H Ü K Ü M: Yukarıda açıklanan gerekçe ile: 1- Davacı-birleşen davada davalı vekilinin istinaf başvurusunun KISMEN KABULÜNE, KISMEN REDDİNE, 2- İstanbul 1.Fikrî ve Sınaî Haklar Hukuk Mahkemesi 28.11.2011 tarihli 2014/120 E. – 2018/458 K.sayılı kararının 6100 Sayılı HMK 353/1 -b-2 maddesi gereğince KALDIRILMASINA, 3-A) ASIL DAVANIN REDDİNE.

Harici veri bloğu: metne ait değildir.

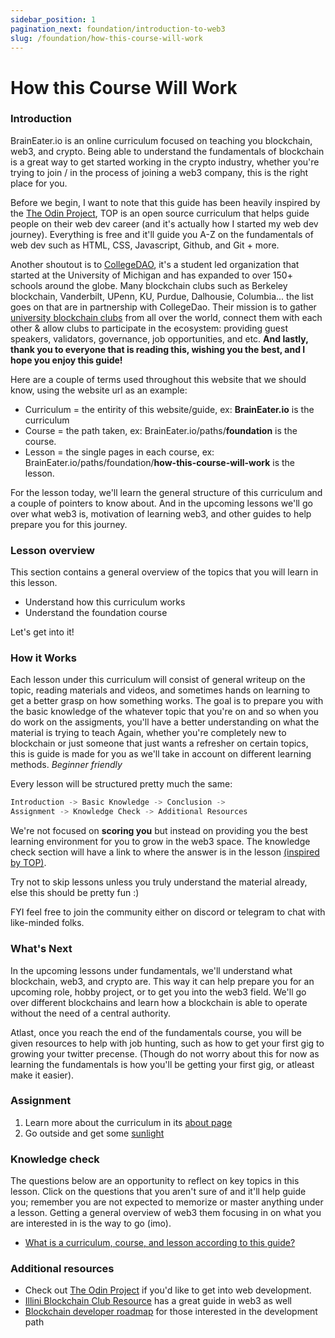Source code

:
```yaml
---
sidebar_position: 1
pagination_next: foundation/introduction-to-web3
slug: /foundation/how-this-course-will-work
---
```

<!-- 
File: 1-how-this-course-will-work
Description: Understanding the premise of this curriculum + terms to know
-->

# How this Course Will Work

### Introduction

BrainEater.io is an online curriculum focused on teaching you blockchain, web3, and crypto. Being able to understand the fundamentals of blockchain is a great way to get started working in the crypto industry, whether you're trying to join / in the process of joining a web3 company, this is the right place for you.

Before we begin, I want to note that this guide has been heavily inspired by the [The Odin Project](https://www.theodinproject.com/), TOP is an open source curriculum that helps guide people on their web dev career (and it's actually how I started my web dev journey). Everything is free and it'll guide you A-Z on the fundamentals of web dev such as HTML, CSS, Javascript, Github, and Git + more. 

Another shoutout is to [CollegeDAO](https://collegedao.io/), it's a student led organization that started at the University of Michigan and has expanded to over 150+ schools around the globe. Many blockchain clubs such as Berkeley blockchain, Vanderbilt, UPenn, KU, Purdue, Dalhousie, Columbia... the list goes on that are in partnership with CollegeDao. Their mission is to gather [university blockchain clubs](https://collegedao.io/ecosystem) from all over the world, connect them with each other & allow clubs to participate in the ecosystem: providing guest speakers, validators, governance, job opportunities, and etc. **And lastly, thank you to everyone that is reading this, wishing you the best, and I hope you enjoy this guide!**

Here are a couple of terms used throughout this website that we should know, using the website url as an example:

- Curriculum = the entirity of this website/guide, ex: **BrainEater.io** is the curriculum
- Course = the path taken, ex: BrainEater.io/paths/**foundation** is the course.
- Lesson = the single pages in each course, ex: BrainEater.io/paths/foundation/**how-this-course-will-work** is the lesson.

For the lesson today, we'll learn the general structure of this curriculum and a couple of pointers to know about. And in the upcoming lessons we'll go over what web3 is, motivation of learning web3, and other guides to help prepare you for this journey.

### Lesson overview

This section contains a general overview of the topics that you will learn in this lesson.

 - Understand how this curriculum works
 - Understand the foundation course

Let's get into it!

### How it Works

Each lesson under this curriculum will consist of general writeup on the topic, reading materials and videos, and sometimes hands on learning to get a better grasp on how something works. The goal is to prepare you with the basic knowledge of the whatever topic that you're on and so when you do work on the assigments, you'll have a better understanding on what the material is trying to teach Again, whether you're completely new to blockchain or just someone that just wants a refresher on certain topics, this is guide is made for you as we'll take in account on different learning methods. _Beginner friendly_

Every lesson will be structured pretty much the same: 
```python 
Introduction -> Basic Knowledge -> Conclusion -> 
Assignment -> Knowledge Check -> Additional Resources
```

We're not focused on **scoring you** but instead on providing you the best learning environment for you to grow in the web3 space. The knowledge check section will have a link to where the answer is in the lesson [(inspired by TOP)](https://github.com/TheOdinProject/curriculum/blob/main/templates/lesson-example.md).

Try not to skip lessons unless you truly understand the material already, else this should be pretty fun <span>:)</span>

FYI feel free to join the community either on discord or telegram to chat with like-minded folks.

### What's Next

In the upcoming lessons under fundamentals, we'll understand what blockchain, web3, and crypto are. This way it can help prepare you for an upcoming role, hobby project, or to get you into the web3 field. We'll go over different blockchains and learn how a blockchain is able to operate without the need of a central authority.

Atlast, once you reach the end of the fundamentals course, you will be given resources to help with job hunting, such as how to get your first gig to growing your twitter precense. (Though do not worry about this for now as learning the fundamentals is how you'll be getting your first gig, or atleast make it easier). 

### Assignment

<div class="lesson-content__panel" markdown="1">

1. Learn more about the curriculum in its <a target="_blank" href="/blog/welcome-blog#about-this-project">about page</a>
2. Go outside and get some <a target="_blank" href="https://i.imgflip.com/9iasb2.png?a484464">sunlight</a>

</div>

### Knowledge check

The questions below are an opportunity to reflect on key topics in this lesson. Click on the questions that you aren't sure of and it'll help guide you; remember you are not expected to memorize or master anything under a lesson. Getting a general overview of web3 them focusing in on what you are interested in is the way to go (imo).

<div class="lesson-content__conclusion" markdown="1">

- [What is a curriculum, course, and lesson according to this guide?](#introduction)

</div>

### Additional resources

<div class="lesson-content__conclusion" markdown="1">

- Check out [The Odin Project](https://www.theodinproject.com/lessons/foundations-how-this-course-will-work) if you'd like to get into web development.
- [Illini Blockchain Club Resource](https://illiniblockchain.com/learning) has a great guide in web3 as well
- [Blockchain developer roadmap](https://roadmap.sh/blockchain) for those interested in the development path
</div>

B) BİRLEŞEN DAVANIN KISMEN KABULÜNE. KISMEN REDDİNE. – Davalı adına tescilli … sayılı patentin 1 ila 15 numaralı istemleri ile 20 ila 31 numaralı istemlerinin HÜKÜMSÜZLÜĞÜNE, Kararın kesinleşmesini müteakip kesinleşmiş karar örneğinin ilgili sicile işlenmek üzere Türk Patent ve marka kurumuna gönderilmesine, -Davalı adına tescilli … sayılı PATENTİN 16 numaralı bağımsız istemi ile bu isteme bağımlı olarak yazılan 17 numaralı bağımlı istemi ile, 18 numaralı bağımsız istemi ile bu patente bağımlı olarak yazılan 19 numaralı isteminin HÜKÜMSÜZLÜK TALEBİNİN REDDİNE. C) Karar kesinleştiğinde bilirkişi incelemesi için sunulan ürün örneklerinin davacıya iadesine. 4- İlk derece yargılaması yönünden;
A)ASIL DAVADA; a)Asıl davada 80.70 TL ilam harcının peşin harçtan mahsubu ile 773.20 TL fazla harcın karar kesinleştiğinde ve talebi halinde davacıya iadesine. b) Asıl davada reddedilen tecavüzün tespiti talebi yönünden, Avukatlık ücret tarifesi uyarınca 3.145 TL vekalet ücretinin davacılardan alınarak davalıya verilmesine. c) Asıl davada reddedilen maddi tazminat talebi yönünden, Avukatlık ücret tarifesi uyarınca 5.850 TL vekalet ücretinin davacılardan alınarak davalıya verilmesine, ç)Asıl davada yapılan yargılama giderlerinin davacılar üzerinde bırakılmasına,
B) BİRLEŞEN DAVADA; a) Birleşen davada 80,70 TL ilanı harcının peşin harçtan mahsubu ile eksik kalan 55.50 TL harcın, birleşen dava davalısından tahsili ile hazineye irat kaydına, b) Birleşen karşı davanın kısmen kabulü nedeniyle, Avukatlık ücret tarifesi uyarınca 7.375.0 TL vekalet ücretinin davalıdan alınarak , davacıya verilmesine. c) Birleşen karşı davanın kısmen reddi nedeniyle, Avukatlık ücret tarifesi uyarınca 7.375.0 TL vekalet ücretinin davacıdan alınarak, davalıya verilmesine. ç)Birleşen davada davacının yapmış olduğu yargılama giderlerinden olan 25.20 TL başvuru harcı, 25.20 peşin harç, 687 TL tebligat ve müzekkere masrafı olmak üzere toplam 737.90 TL’nin kabul ve ret oranına göre 491.43 TL’nın davacı-birleşen davanın davalısından alınarak birleşen dava davacısına verilmesine, 5-İstinaf yargılaması yönünden; a-İstinaf talebi kabul edildiğinden asıl davada davacılar – birleşen davada davalı tarafça yatırılan istinaf harcının karar kesinleştiğinde ve talep halinde iadesine, b-İstinaf yargılaması için asıl davada davacılar – birleşen davada davalı tarafından yapılan (121,30TLx2) istinaf yoluna başvurma harçları, 48,50 TL tebligat, müzekkere ve posta gideri olmak üzere toplam 291,10 TL’nin, asıl davada davacılar – birleşen davada davalıya verilmesine, c-Artan gider avanslarının karar kesinleştiğinde ve talep halinde ilk derece mahkemesince ilgilisine iadesine, ç-İstinaf incelemesi duruşmasız yapıldığından avukatlık ücreti tayinine yer olmadığına, Dair, dosya üzerinde yapılan inceleme sonucunda iş bu kararın tebliğinden itibaren 2 hafta içinde Yargıtayda temyiz yolu açık olmak üzere 07/03/2022 tarihinde oy birliği ile karar verildi.